Featuring a combined effort of producer George Pal and noted SF author
Robert Heinlein, DESTINATION MOON was the first film to put forth
the new opportunities in front of the United States and the rest of the
world in the years following World War II. It was the first serious
treatment of the subject of space travel in the US and made a powerful
case, in the early days of the Cold War and in the days following the
USSR's development of the Bomb, for space exploration as a matter of
national and world security.
Intended to be as accurate a depiction of a trip to the moon as
possible, the feature won an Academy Award for its special effects, which were ably
assisted by noted SF artist Chesley Bonestell, who provided the detailed
and very realistic visualizations of the moon's surface.
This text ran
below the top picture on the left:
"DESTINATION MOON"
Four
daring Americans make the first lunar landing in a rocket ship in order to
protect world peace
Believing that the nation which controls the moon will also control the
world, four U.S. patriots prepare to take off in a 150-foot rocket ship
based in the Mohave desert. Strapped to their respective crash
couches inside the rocket, the four heroes await the final count-off:
30...29...28...27 -- each man braces himself; 14...13...12...11 --
sweat pours out of every face; 4...3...2...1 -- FIRE! A cataclysmic
roar! A blinding flash! A mighty shudder! The ship
catapults skywards. Inside, the din is deafening. Then
suddenly there is dead silence as the rocket zooms faster than the speed
of sound and the blast-off is complete. Forty-six hours later, after
several mid-voyage mishaps (above), the ship settles down the the
crater Harpalus, high in the moon's northern latitudes.
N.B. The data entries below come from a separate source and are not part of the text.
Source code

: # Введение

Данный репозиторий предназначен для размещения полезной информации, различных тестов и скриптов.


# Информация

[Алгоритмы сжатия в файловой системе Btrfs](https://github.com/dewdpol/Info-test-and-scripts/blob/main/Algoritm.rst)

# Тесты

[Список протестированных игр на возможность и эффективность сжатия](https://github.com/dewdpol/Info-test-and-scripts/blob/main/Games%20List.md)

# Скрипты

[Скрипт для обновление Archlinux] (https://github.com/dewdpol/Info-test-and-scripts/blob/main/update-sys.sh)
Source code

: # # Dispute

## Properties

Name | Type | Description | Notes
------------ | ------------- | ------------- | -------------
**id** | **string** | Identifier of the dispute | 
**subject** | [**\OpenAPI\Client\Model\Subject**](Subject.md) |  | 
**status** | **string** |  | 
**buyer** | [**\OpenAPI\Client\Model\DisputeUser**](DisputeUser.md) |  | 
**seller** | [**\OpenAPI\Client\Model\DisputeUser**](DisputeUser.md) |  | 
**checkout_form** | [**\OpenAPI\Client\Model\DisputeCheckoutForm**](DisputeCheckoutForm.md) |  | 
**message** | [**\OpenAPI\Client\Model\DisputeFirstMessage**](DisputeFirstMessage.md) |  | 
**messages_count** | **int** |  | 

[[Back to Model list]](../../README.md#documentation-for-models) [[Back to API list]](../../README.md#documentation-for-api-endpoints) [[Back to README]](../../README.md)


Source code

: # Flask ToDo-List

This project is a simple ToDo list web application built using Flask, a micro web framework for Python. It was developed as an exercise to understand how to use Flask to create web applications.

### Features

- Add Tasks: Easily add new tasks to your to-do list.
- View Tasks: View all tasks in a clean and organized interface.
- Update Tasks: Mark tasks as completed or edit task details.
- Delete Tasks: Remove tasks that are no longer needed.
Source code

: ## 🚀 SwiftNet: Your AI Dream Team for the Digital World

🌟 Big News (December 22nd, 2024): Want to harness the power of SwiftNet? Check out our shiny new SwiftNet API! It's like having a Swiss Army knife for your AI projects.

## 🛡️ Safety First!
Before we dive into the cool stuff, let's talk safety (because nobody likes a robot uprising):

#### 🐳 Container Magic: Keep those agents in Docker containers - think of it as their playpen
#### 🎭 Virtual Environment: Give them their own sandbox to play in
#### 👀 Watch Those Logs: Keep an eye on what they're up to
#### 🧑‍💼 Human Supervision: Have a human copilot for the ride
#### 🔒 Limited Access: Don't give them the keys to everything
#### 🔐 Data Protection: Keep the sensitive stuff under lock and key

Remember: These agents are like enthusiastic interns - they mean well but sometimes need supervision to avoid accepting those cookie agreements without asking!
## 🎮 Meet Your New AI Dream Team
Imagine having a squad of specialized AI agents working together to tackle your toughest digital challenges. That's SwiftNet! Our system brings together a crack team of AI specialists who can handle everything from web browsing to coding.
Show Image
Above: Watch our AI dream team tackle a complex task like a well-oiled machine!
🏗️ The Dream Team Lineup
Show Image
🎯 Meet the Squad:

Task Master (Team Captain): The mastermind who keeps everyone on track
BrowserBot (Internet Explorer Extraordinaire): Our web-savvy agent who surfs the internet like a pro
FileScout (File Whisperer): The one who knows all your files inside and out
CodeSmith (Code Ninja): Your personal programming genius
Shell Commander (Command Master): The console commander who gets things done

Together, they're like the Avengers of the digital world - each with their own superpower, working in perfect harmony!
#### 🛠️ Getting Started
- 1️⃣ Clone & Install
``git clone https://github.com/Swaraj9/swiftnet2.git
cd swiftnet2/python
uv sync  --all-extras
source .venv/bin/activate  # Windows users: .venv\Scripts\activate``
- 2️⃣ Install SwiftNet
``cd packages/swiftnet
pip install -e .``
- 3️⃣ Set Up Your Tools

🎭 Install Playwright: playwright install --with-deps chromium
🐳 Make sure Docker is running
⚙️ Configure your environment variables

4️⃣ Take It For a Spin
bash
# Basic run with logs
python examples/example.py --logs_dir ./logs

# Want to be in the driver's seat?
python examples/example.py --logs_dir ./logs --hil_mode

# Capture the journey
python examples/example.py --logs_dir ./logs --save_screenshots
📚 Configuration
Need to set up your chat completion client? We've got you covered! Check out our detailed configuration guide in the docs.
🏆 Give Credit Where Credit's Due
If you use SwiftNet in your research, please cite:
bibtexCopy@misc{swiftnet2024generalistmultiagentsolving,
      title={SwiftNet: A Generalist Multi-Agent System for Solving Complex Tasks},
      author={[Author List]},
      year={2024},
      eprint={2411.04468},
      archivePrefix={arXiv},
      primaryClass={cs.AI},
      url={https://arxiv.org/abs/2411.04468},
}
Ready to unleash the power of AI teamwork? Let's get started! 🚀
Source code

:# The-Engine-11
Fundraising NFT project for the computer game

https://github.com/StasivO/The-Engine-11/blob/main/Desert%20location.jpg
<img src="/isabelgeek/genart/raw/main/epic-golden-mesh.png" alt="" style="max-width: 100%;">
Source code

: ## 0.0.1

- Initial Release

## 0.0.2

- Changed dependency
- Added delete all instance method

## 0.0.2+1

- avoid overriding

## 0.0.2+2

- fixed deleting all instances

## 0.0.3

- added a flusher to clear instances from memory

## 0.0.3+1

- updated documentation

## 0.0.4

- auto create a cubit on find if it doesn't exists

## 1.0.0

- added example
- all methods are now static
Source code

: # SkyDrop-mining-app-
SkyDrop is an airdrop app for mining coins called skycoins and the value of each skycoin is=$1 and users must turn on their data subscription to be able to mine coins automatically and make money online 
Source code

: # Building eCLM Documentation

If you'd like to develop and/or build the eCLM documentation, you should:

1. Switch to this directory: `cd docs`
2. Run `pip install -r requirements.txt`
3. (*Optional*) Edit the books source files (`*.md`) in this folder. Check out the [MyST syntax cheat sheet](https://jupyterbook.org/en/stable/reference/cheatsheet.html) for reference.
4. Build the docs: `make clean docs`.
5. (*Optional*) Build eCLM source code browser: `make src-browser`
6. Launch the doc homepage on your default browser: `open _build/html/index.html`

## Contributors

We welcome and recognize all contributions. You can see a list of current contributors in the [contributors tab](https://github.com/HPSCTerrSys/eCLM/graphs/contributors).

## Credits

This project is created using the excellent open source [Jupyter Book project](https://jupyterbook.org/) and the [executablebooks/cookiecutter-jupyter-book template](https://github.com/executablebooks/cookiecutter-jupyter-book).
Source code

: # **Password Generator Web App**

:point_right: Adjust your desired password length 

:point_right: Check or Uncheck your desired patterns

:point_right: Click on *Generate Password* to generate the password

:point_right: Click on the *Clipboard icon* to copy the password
Such goings on make Destination Moon, a Technicolor movie to
be released this summer, the most authentic attempt so far to picture a
lunar expedition. Photographed mostly on a huge Hollywood stage (next
page), the movie met its chief obstacle in the form of important
scientific visitors who poked around the painted craters just to get an
idea of what a trip to the moon might really be like.